The word dictionaries shipped with Carbonat are not raw language corpora. They are curated, pre-filtered sets: every word in every dictionary has already been verified to have at least one valid element-symbol split. That means the 100% elementizable rate across all seven languages is a property of the data pipeline, not a surprising finding about natural language.
I want to be upfront about that because it changes the kinds of questions worth asking. “Can this word be spelled with elements?” is already answered at index time. The interesting questions are about distribution: which elements carry the most weight, how many alternative splits exist, how word length interacts with variation count, and where the languages diverge from each other.
All numbers on this page come from the same element parser and normalization rules used by the live app. Normalization strips punctuation, digits, and diacritics before matching, so the parser works on cleaned letter sequences. It tries 1-, 2-, and 3-character symbol prefixes recursively, and a word succeeds only if every remaining segment continues to map cleanly to real element symbols.
The seven languages covered are English, Welsh, German, Spanish, French, Italian, and Dutch. Dictionary sizes range from 7,510 (French) to 14,802 (Italian), so per-language percentages are more comparable than raw counts.
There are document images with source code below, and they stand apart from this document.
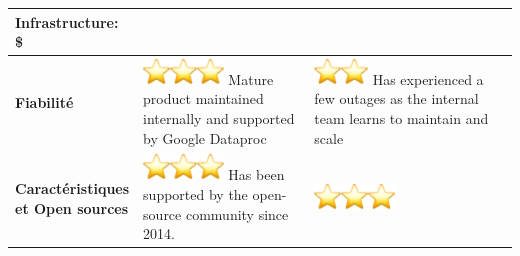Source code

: \begin{longtable}{|p{0.23\linewidth}|p{0.35\linewidth}|p{0.42\linewidth}|}
Infrastructure: \textcolor[RGB]{0, 128, 0}{\textbf{\large \$}} \\ \hline
\textbf{Fiabilité} & 
\includegraphics[width=0.28in,height=0.28in]{images/image3.png}\includegraphics[width=0.28in,height=0.28in]{images/image3.png}\includegraphics[width=0.28in,height=0.28in]{images/image3.png}\newline
Mature product maintained internally and supported by Google Dataproc &
\includegraphics[width=0.28in,height=0.28in]{images/image3.png}\includegraphics[width=0.28in,height=0.28in]{images/image3.png}\newline
Has experienced a few outages as the internal team learns to maintain and scale \\ \hline
\textbf{Caractéristiques et Open sources} & 
\includegraphics[width=0.28in,height=0.28in]{images/image3.png}\includegraphics[width=0.28in,height=0.28in]{images/image3.png}\includegraphics[width=0.28in,height=0.28in]{images/image3.png}\newline
Has been supported by the open-source community since 2014. &
\includegraphics[width=0.28in,height=0.28in]{images/image3.png}\includegraphics[width=0.28in,height=0.28in]{images/image3.png}\includegraphics[width=0.28in,height=0.28in]{images/image3.png}\newline

\end{longtable}
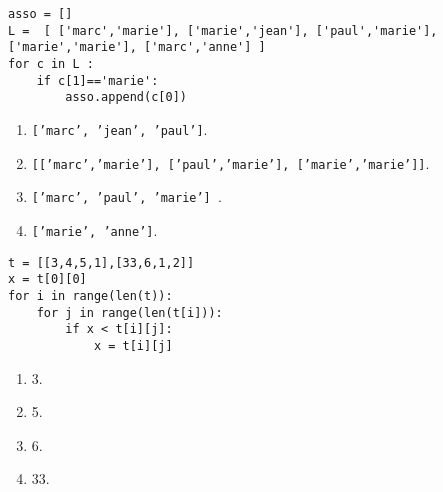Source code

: \begin{lstlisting}
asso = []
L =  [ ['marc','marie'], ['marie','jean'], ['paul','marie'], ['marie','marie'], ['marc','anne'] ]
for c in L :
    if c[1]=='marie':
        asso.append(c[0])
\end{lstlisting}
\begin{enumerate}
\item \texttt{['marc', 'jean', 'paul']}.
\item \texttt{[['marc','marie'], ['paul','marie'], ['marie','marie']]}.
\item \texttt{['marc', 'paul', 'marie'] }.%
\item \texttt{['marie', 'anne']}.
\end{enumerate}

\begin{lstlisting}
t = [[3,4,5,1],[33,6,1,2]]
x = t[0][0]
for i in range(len(t)):
    for j in range(len(t[i])):
        if x < t[i][j]:
            x = t[i][j]
\end{lstlisting}
\begin{enumerate}
\item 3.
\item 5.
\item 6.
\item 33. %
\end{enumerate}
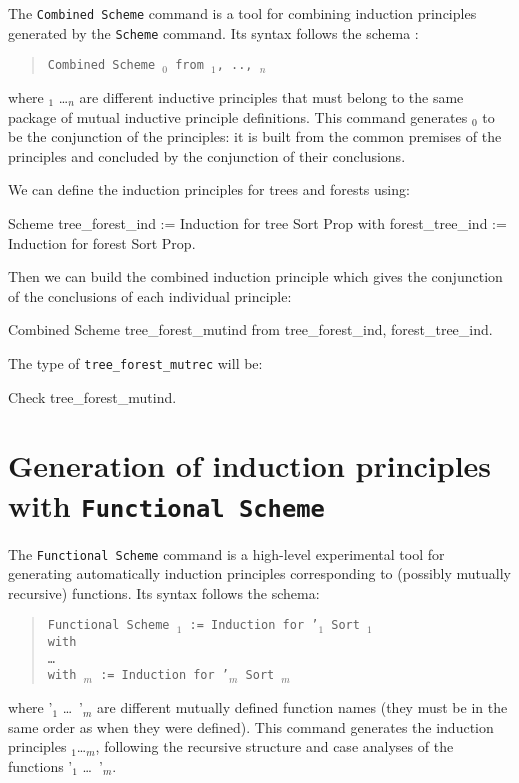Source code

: The {\tt Combined Scheme} command is a tool for combining
induction principles generated by the {\tt Scheme} command.
Its syntax follows the schema :
\begin{quote}
{\tt Combined Scheme {\ident$_0$} from {\ident$_1$}, .., {\ident$_n$}}
\end{quote}
where
\ident$_1$ \ldots \ident$_n$ are different inductive principles that must belong to
the same package of mutual inductive principle definitions. This command
generates {\ident$_0$} to be the conjunction of the principles: it is
built from the common premises of the principles and concluded by the
conjunction of their conclusions.

\Example
We can define the induction principles for trees and forests using:
\begin{coq_example}
Scheme tree_forest_ind := Induction for tree Sort Prop
  with forest_tree_ind := Induction for forest Sort Prop.
\end{coq_example}

Then we can build the combined induction principle which gives the
conjunction of the conclusions of each individual principle:
\begin{coq_example}
Combined Scheme tree_forest_mutind from tree_forest_ind, forest_tree_ind.
\end{coq_example}

The type of {\tt tree\_forest\_mutrec} will be:
\begin{coq_example}
Check tree_forest_mutind.
\end{coq_example}

\section{Generation of induction principles with {\tt Functional Scheme}}
\label{FunScheme}

The {\tt Functional Scheme} command is a high-level experimental
tool for generating automatically induction principles
corresponding to (possibly mutually recursive) functions.  Its
syntax follows the schema:
\begin{quote}
{\tt Functional Scheme {\ident$_1$} := Induction for \ident'$_1$ Sort {\sort$_1$} \\
  with\\
  \mbox{}\hspace{0.1cm} \dots\ \\
        with {\ident$_m$} := Induction for {\ident'$_m$} Sort
        {\sort$_m$}}
\end{quote}
where \ident'$_1$ \dots\ \ident'$_m$ are different mutually defined function
names (they must be in the same order as when they were defined).
This command generates the induction principles
\ident$_1$\dots\ident$_m$, following the recursive structure and case
analyses of the functions \ident'$_1$ \dots\ \ident'$_m$.

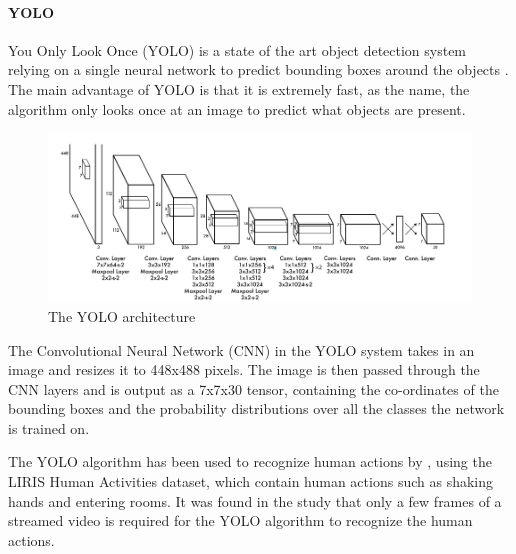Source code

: \documentclass[12pt,a4paper]{report}
\begin{document}
\paragraph{YOLO}
You Only Look Once (YOLO) is a state of the art object detection system relying on a single neural network to predict bounding boxes around the objects \citep{Redmon2015}. The main advantage of YOLO is that it is extremely fast, as the name, the algorithm only looks once at an image to predict what objects are present.

\begin{figure}[h!]
	\begin{center}
		\includegraphics[scale=0.4]{Images/Literature/YOLO_Architecture.png}
		\caption{The YOLO architecture \citep{Redmon2015}}
	\end{center}
\end{figure}

The Convolutional Neural Network (CNN) in the YOLO system takes in an image and resizes it to 448x488 pixels. The image is then passed through the CNN layers and is output as a 7x7x30 tensor, containing the co-ordinates of the bounding boxes and the probability distributions over all the classes the network is trained on. 

The YOLO algorithm has been used to recognize human actions by \cite{Shinde2018}, using the LIRIS Human Activities dataset, which contain human actions such as shaking hands and entering rooms. It was found in the study that only a few frames of a streamed video is required for the YOLO algorithm to recognize the human actions.
\end{document}
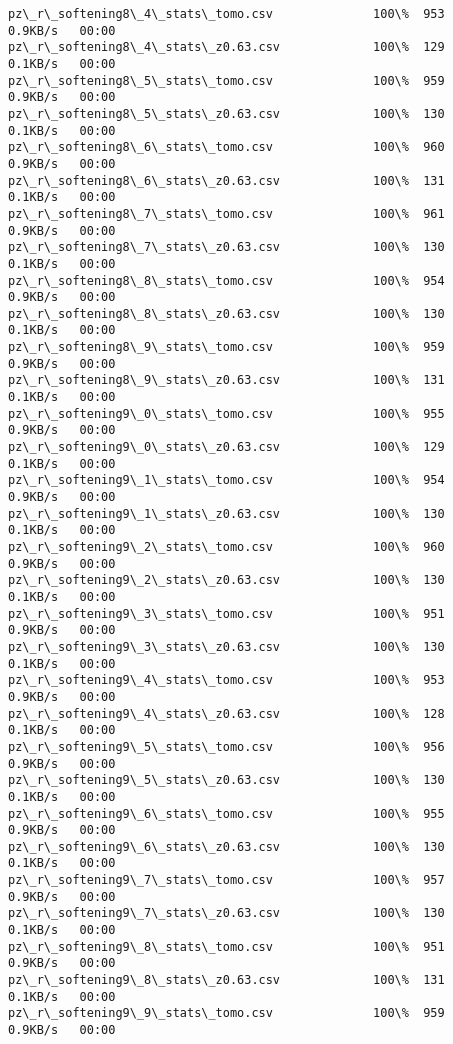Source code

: \documentclass[11pt]{article}
\begin{document}
\begin{Verbatim}[commandchars=\\\{\}]
pz\_r\_softening8\_4\_stats\_tomo.csv              100\%  953     0.9KB/s   00:00    
pz\_r\_softening8\_4\_stats\_z0.63.csv             100\%  129     0.1KB/s   00:00    
pz\_r\_softening8\_5\_stats\_tomo.csv              100\%  959     0.9KB/s   00:00    
pz\_r\_softening8\_5\_stats\_z0.63.csv             100\%  130     0.1KB/s   00:00    
pz\_r\_softening8\_6\_stats\_tomo.csv              100\%  960     0.9KB/s   00:00    
pz\_r\_softening8\_6\_stats\_z0.63.csv             100\%  131     0.1KB/s   00:00    
pz\_r\_softening8\_7\_stats\_tomo.csv              100\%  961     0.9KB/s   00:00    
pz\_r\_softening8\_7\_stats\_z0.63.csv             100\%  130     0.1KB/s   00:00    
pz\_r\_softening8\_8\_stats\_tomo.csv              100\%  954     0.9KB/s   00:00    
pz\_r\_softening8\_8\_stats\_z0.63.csv             100\%  130     0.1KB/s   00:00    
pz\_r\_softening8\_9\_stats\_tomo.csv              100\%  959     0.9KB/s   00:00    
pz\_r\_softening8\_9\_stats\_z0.63.csv             100\%  131     0.1KB/s   00:00    
pz\_r\_softening9\_0\_stats\_tomo.csv              100\%  955     0.9KB/s   00:00    
pz\_r\_softening9\_0\_stats\_z0.63.csv             100\%  129     0.1KB/s   00:00    
pz\_r\_softening9\_1\_stats\_tomo.csv              100\%  954     0.9KB/s   00:00    
pz\_r\_softening9\_1\_stats\_z0.63.csv             100\%  130     0.1KB/s   00:00    
pz\_r\_softening9\_2\_stats\_tomo.csv              100\%  960     0.9KB/s   00:00    
pz\_r\_softening9\_2\_stats\_z0.63.csv             100\%  130     0.1KB/s   00:00    
pz\_r\_softening9\_3\_stats\_tomo.csv              100\%  951     0.9KB/s   00:00    
pz\_r\_softening9\_3\_stats\_z0.63.csv             100\%  130     0.1KB/s   00:00    
pz\_r\_softening9\_4\_stats\_tomo.csv              100\%  953     0.9KB/s   00:00    
pz\_r\_softening9\_4\_stats\_z0.63.csv             100\%  128     0.1KB/s   00:00    
pz\_r\_softening9\_5\_stats\_tomo.csv              100\%  956     0.9KB/s   00:00    
pz\_r\_softening9\_5\_stats\_z0.63.csv             100\%  130     0.1KB/s   00:00    
pz\_r\_softening9\_6\_stats\_tomo.csv              100\%  955     0.9KB/s   00:00    
pz\_r\_softening9\_6\_stats\_z0.63.csv             100\%  130     0.1KB/s   00:00    
pz\_r\_softening9\_7\_stats\_tomo.csv              100\%  957     0.9KB/s   00:00    
pz\_r\_softening9\_7\_stats\_z0.63.csv             100\%  130     0.1KB/s   00:00    
pz\_r\_softening9\_8\_stats\_tomo.csv              100\%  951     0.9KB/s   00:00    
pz\_r\_softening9\_8\_stats\_z0.63.csv             100\%  131     0.1KB/s   00:00    
pz\_r\_softening9\_9\_stats\_tomo.csv              100\%  959     0.9KB/s   00:00    

\end{Verbatim}
\end{document}
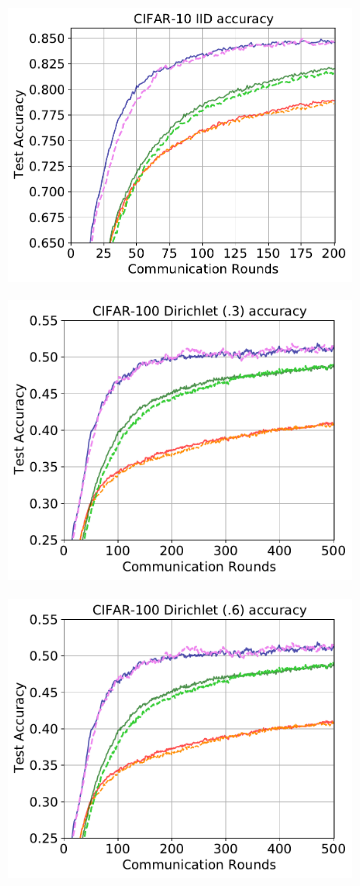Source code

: \documentclass{article} %
\begin{document}
\begin{figure}[ht!]
\begin{subfigure}{.5\textwidth}
  \label{fig:sub22}
\end{subfigure}
\begin{subfigure}{.5\textwidth}
  \centering
  \includegraphics[width=.8\linewidth]{100perfig/cifar10_iid.pdf}
  \label{fig:sub23}
\end{subfigure}
\begin{subfigure}{.5\textwidth}
  \centering
  \includegraphics[width=.8\linewidth]{100perfig/cifar100_0.3.pdf}
  \label{fig:sub24}
\end{subfigure}
\begin{subfigure}{.5\textwidth}
  \centering
  \includegraphics[width=.8\linewidth]{100perfig/cifar100_0.6.pdf}

\end{subfigure}
\end{figure}
\end{document}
When I say “an element appears in X% of words,” that percentage is relative to the individual language dictionary, not the pooled total.
One more caveat: the “optimal split” data reflects the parser's preferred path, not all possible paths. When the parser encounters ambiguity — say, “co” at the start of a word — it favours paths that complete successfully. Non-optimal paths are still valid and counted in the variation totals, but the element-usage percentages come from the primary split only. This distinction matters when interpreting which elements “never appear”: an element might exist in an alternative split but still be absent from the optimal one.